The archvillain Laser Larry threatens to imminently zap Riddler Headquarters (which, seen from above, is shaped like a regular pentagon with no courtyard or other funny business). He plans to do it with a high-powered, vertical planar ray that will slice the building exactly in half by area, as seen from above. The building is quickly evacuated, but not before in-house mathematicians move the most sensitive riddling equipment out of the places in the building that have an extra high risk of getting zapped.

Where are those places, and how much riskier are they than the safest spots? (It’s fine to describe those places qualitatively.)

Extra credit: Get quantitative! Seen from above, how many high-risk points are there? If there are infinitely many, what is their total area?

Here is my solution:
[Show Solution]

And here is a bonus interactive graphic showing the solution

## 12 thoughts on “Cutting polygons in half”

1. Dmytro Taranovsky says:

Assuming that the direction is random–or for any other reasonable measure of the random cuts–the relative risk diverges (becomes infinite) at midpoints of the segments that bisect the pentagon in half by area. To see this, note that as the cut direction continuously changes, the infinitesimal movement is rotation around the midpoint so as to preserve equal area, and hence the density diverges there. These points form a curved pentagonal star, which is shown in blue in the picture in your post.
As we move from the center to an edge of the pentagon, the risk profile changes as follows: High initially, rises to infinity (like inverse square root) as we approach the star, falls abruptly and then rises to infinity as we approach the star again, then falls abruptly (to a fraction of the value at the center (except at the corners)) and continues to fall further as we move away from the center.

1. Laurent says:

It hadn’t occurred to me that the star could also be obtained by simply drawing the locus of midpoints of XY. Nice observation! I might edit my post to reflect this fact.

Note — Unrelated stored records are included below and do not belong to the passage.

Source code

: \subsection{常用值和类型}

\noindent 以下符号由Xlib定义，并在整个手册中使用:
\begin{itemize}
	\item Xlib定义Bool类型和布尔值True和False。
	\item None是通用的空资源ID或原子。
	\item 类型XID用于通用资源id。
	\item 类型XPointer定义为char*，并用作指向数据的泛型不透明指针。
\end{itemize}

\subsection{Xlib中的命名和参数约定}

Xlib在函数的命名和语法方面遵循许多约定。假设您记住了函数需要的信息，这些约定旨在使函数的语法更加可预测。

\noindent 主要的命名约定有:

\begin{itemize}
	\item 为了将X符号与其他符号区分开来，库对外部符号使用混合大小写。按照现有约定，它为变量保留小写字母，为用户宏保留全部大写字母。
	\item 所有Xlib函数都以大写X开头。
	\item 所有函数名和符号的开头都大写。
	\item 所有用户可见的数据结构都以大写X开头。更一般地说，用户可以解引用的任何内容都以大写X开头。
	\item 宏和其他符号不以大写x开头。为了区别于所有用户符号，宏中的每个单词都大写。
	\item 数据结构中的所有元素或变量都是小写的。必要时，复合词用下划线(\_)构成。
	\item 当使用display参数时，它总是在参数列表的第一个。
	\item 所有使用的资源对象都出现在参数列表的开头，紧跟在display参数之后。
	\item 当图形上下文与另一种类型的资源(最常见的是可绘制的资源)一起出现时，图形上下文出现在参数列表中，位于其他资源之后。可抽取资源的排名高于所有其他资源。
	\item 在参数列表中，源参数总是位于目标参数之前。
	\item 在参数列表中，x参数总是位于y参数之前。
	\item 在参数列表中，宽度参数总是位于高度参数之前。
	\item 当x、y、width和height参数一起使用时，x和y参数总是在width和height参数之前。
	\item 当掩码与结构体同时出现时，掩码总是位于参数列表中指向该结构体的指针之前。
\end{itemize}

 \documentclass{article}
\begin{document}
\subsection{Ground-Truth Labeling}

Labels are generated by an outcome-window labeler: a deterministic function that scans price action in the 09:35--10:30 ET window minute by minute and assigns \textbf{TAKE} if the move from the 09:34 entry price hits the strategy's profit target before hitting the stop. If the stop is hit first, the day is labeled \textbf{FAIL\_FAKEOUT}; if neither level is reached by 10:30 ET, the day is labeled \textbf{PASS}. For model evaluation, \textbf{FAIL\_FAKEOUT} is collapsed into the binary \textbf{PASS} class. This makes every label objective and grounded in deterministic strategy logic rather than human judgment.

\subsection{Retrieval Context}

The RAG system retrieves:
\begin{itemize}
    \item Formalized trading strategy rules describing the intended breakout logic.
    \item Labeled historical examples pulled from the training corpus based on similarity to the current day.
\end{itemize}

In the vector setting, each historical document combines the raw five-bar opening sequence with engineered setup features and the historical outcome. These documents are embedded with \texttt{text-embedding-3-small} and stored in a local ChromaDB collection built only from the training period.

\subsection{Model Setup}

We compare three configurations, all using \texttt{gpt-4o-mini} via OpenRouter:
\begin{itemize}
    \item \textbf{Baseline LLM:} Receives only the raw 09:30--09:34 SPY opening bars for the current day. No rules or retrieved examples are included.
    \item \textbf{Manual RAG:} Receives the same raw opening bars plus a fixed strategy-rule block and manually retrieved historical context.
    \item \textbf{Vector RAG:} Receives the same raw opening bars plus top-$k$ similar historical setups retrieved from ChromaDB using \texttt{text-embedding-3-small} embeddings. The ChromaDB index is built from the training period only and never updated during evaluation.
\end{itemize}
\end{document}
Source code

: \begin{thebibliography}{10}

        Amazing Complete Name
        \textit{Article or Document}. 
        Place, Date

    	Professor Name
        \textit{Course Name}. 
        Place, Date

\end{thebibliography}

I don’t follow your argument that “relative risk diverges” at the midpoints of the segments that bisect the pentagon in half by area. How are you measuring risk?

In my solution, I’m admittedly using a simple notion of risk, which I explain is just the number of valid cuts passing through a given point. The advantage of this measure is that it is unambiguous and doesn’t depend on the random distribution of cuts. Of course, there are other ways of measuring risk.

1. Dmytro Taranovsky says:

The most natural model is that risk density at a point p is lim(ε→0, Risk(ε,p)) where Risk(ε,p) is the probability that point p is within distance ε/2 of the laser beam. Equivalent formulations include:
* Risk per width ε of the laser beam as ε→0.
* Assuming that the laser sweeps 360°, the risk density is sum(1/v_i)/(2π) where each time the beam touches the point p, v_i is the speed at which the beam moves through p. (Hence, zero speed leads to infinite risk density.)
* Using measure theory: The risk to a region is integral (over the probability distribution of the rays) of the length of the part of the ray that is in the region.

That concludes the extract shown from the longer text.